- _EXERCISE DETAILS_
Exactly as they appear, copy the lines from the start of the entries below to the line containing "(\,\%), per length", both ends included.

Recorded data
[Start of Attachment]
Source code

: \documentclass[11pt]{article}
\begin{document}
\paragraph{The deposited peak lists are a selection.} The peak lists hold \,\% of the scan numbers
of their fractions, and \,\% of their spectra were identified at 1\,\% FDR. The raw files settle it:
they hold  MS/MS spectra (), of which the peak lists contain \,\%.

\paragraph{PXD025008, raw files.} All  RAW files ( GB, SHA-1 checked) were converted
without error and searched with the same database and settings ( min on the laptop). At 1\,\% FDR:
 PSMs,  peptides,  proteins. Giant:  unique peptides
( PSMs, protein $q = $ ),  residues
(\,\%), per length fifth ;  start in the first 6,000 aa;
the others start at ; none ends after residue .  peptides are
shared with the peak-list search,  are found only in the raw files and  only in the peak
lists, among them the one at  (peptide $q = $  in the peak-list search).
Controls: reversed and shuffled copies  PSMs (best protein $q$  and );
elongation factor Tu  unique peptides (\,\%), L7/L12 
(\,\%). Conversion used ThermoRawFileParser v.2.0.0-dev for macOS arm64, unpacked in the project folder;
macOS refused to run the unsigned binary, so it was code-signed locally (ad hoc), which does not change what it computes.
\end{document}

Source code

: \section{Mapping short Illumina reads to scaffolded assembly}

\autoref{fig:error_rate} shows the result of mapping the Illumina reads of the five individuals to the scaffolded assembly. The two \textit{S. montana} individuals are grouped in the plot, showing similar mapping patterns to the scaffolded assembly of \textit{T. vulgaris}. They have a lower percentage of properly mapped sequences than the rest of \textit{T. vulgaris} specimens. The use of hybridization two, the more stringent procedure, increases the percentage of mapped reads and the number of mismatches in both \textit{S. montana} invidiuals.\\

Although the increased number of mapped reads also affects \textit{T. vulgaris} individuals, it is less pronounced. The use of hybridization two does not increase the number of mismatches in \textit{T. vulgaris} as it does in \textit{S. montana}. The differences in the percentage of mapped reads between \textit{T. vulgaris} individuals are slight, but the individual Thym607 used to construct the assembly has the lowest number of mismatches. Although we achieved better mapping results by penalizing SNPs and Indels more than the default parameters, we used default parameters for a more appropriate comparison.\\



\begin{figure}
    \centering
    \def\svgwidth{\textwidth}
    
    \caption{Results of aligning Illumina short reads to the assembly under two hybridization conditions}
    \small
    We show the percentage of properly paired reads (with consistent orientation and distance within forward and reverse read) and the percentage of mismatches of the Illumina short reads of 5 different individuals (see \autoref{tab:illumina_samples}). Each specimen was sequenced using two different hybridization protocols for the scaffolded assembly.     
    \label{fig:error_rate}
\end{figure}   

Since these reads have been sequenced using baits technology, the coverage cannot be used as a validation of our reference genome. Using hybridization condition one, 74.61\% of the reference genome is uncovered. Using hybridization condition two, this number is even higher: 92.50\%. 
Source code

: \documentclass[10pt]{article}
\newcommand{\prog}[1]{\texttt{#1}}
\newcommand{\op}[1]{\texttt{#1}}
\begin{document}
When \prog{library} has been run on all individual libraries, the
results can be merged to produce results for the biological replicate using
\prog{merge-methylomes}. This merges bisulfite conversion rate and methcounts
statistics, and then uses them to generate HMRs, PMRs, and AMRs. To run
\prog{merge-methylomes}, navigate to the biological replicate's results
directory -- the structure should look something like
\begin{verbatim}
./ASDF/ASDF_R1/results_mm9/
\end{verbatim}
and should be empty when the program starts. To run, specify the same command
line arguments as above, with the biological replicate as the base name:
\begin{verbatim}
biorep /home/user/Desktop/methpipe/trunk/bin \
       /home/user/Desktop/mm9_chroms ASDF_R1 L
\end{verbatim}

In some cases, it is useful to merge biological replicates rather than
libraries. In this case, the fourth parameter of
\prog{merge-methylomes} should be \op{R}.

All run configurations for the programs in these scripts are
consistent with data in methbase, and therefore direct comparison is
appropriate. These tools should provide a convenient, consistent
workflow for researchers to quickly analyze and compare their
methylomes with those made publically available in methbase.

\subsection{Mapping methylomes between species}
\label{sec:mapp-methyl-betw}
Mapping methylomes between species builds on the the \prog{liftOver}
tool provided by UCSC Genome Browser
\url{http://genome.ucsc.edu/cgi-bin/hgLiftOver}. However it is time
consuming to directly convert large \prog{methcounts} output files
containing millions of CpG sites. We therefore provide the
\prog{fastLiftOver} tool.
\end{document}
[End of Attachment]
- _PROBLEM SOLUTION_
Source code

: \documentclass[11pt]{article}
\begin{document}
\paragraph{The deposited peak lists are a selection.} The peak lists hold \,\% of the scan numbers
of their fractions, and \,\% of their spectra were identified at 1\,\% FDR. The raw files settle it:
they hold  MS/MS spectra (), of which the peak lists contain \,\%.

\paragraph{PXD025008, raw files.} All  RAW files ( GB, SHA-1 checked) were converted
without error and searched with the same database and settings ( min on the laptop). At 1\,\% FDR:
 PSMs,  peptides,  proteins. Giant:  unique peptides
( PSMs, protein $q = $ ),  residues
(\,\%), per length fifth ;  start in the first 6,000 aa;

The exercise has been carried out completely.